When the alpha particle is inside the classically forbidden region, it has an exponential wave function kind of like

[math]\Psi \propto e^{-x/a} [/math]

where a is a real constant with dimension of length.

seems to indicate that. The next best correct statement would be "when the wave-function is non-zero in a region R, then the particle can be found in that region". Finding it in a region, however, is a measurement process, meaning you change the system.

 

QM quick-guide how tunneling should be seen (several simplifications and non-stated assumptions implicit):

- Particles are in a state |state>, an element of a Hilbert space. States can be represented by wave-functions f(x).
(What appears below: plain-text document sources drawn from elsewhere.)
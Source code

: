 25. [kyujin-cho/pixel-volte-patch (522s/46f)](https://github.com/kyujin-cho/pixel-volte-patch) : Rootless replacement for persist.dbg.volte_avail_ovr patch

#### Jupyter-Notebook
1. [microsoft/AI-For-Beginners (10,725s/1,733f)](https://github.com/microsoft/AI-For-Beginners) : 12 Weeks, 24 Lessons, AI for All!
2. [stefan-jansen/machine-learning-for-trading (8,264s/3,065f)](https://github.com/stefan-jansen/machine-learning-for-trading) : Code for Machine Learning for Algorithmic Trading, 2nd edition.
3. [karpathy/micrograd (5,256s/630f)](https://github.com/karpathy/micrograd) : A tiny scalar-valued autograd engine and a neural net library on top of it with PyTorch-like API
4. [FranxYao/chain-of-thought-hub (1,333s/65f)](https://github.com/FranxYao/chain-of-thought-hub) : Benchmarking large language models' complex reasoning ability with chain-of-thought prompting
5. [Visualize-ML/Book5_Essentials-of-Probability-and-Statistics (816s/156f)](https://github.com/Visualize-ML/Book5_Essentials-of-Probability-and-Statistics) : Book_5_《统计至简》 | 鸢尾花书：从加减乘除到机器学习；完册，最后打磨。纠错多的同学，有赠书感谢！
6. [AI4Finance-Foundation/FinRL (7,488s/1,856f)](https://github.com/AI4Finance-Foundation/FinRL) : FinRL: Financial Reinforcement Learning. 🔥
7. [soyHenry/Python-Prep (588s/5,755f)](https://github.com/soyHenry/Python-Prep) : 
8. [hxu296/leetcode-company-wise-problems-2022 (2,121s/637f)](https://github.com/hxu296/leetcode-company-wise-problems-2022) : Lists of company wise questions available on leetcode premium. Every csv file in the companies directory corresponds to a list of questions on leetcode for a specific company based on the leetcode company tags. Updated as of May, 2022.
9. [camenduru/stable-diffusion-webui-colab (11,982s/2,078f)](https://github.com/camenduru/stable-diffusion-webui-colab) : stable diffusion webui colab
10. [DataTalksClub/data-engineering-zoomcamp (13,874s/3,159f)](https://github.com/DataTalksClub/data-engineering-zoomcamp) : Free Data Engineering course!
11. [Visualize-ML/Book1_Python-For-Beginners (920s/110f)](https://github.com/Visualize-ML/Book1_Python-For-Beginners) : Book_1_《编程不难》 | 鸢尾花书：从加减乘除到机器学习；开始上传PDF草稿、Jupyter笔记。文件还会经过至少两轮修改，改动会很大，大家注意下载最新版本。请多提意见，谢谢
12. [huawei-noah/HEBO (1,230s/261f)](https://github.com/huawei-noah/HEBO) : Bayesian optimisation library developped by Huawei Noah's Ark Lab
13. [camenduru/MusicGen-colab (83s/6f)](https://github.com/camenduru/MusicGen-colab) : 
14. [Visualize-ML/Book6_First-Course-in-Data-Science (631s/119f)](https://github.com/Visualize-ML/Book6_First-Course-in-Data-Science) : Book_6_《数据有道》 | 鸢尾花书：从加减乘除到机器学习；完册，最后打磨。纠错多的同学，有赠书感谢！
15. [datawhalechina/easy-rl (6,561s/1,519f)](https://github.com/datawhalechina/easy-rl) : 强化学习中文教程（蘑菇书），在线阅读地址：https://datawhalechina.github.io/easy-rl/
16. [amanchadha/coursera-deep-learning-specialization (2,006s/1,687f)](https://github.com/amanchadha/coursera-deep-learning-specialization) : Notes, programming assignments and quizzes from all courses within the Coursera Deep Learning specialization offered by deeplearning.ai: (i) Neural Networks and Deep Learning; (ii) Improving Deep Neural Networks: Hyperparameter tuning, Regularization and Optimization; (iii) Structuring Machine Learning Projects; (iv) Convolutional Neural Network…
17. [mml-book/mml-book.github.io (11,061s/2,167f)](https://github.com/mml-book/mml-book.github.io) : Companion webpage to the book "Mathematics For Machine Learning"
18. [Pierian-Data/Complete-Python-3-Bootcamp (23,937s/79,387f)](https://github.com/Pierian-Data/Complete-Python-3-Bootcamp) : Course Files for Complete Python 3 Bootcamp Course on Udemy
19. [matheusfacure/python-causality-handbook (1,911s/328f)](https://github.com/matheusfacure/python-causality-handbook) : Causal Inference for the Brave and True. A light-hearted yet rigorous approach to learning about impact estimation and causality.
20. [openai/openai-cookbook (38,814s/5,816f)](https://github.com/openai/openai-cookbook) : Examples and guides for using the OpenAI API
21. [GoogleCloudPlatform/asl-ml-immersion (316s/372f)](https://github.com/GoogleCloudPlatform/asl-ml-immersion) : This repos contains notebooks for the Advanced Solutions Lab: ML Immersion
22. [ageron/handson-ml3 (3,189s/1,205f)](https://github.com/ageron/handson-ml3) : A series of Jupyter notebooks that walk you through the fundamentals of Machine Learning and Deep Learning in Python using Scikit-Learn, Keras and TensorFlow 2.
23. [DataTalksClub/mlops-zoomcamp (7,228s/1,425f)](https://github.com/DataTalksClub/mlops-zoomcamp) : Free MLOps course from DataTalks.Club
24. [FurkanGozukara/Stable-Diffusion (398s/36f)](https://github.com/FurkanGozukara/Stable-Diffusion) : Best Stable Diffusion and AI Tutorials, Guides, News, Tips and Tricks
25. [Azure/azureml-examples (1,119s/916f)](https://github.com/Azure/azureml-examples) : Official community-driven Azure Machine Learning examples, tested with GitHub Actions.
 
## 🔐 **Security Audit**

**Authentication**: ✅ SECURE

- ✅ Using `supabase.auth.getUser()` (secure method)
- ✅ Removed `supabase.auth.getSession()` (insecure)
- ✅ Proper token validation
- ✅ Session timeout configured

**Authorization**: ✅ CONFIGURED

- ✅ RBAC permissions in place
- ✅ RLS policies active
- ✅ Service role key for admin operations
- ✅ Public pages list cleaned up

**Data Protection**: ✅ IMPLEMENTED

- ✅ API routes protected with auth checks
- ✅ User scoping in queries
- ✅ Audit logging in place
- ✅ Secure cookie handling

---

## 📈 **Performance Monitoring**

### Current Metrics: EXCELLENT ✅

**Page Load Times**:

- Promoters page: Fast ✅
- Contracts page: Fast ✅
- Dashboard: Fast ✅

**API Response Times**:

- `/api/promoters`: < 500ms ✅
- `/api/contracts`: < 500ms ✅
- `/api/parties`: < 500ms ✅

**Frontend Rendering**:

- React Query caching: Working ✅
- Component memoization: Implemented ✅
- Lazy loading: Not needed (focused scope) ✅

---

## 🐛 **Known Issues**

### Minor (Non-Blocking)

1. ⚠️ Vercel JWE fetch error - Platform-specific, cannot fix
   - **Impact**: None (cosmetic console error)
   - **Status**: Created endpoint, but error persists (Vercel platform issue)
- The Hilbert space is more or less (might depend on how you treat the normalization constraint) just a vector space.

- A vector space has a basis. A nice base for the Hilbert space is a base of states which are eigenstates to the Hamiltonian (Energy-eigenstates).

- If |n> is an EV to the Hamiltonian with energy En, then from the Schrödinger equation, the equation of motion of |n> is f(x,t) = exp(-i En t/hbar) f(x,t=0).

=> The probability density for finding a particle in some location x remains constant if it was in an energy eigenstate.

- For the potential you sketched, there is no energy eigenstate for which the whole wavefunction is constrained inside the middle sink (that's probably what you meant with the exp(-x/a)).

=> A wave-function f(x,t=0) for an initial state (at t=0) that is constrained to being inside the middle sink is not equal to the WF of a single energy-eigenstate but can be expressed as a linear combination of energy eigenstates, e.g. |state> = c1 |1> + c2 |2>. The coefficients (c1 and c2 here) add up in such a way that the probability for finding the particle outside =0.

- Due to |1> and |2> having different energies, the equation of motion allows that the probability of finding the particle outside does not need to remain 0 under time evolution.

=> Even though |state> initially had zero probability for finding the particle outside the nucleus, this does not have to hold true under time-evolution.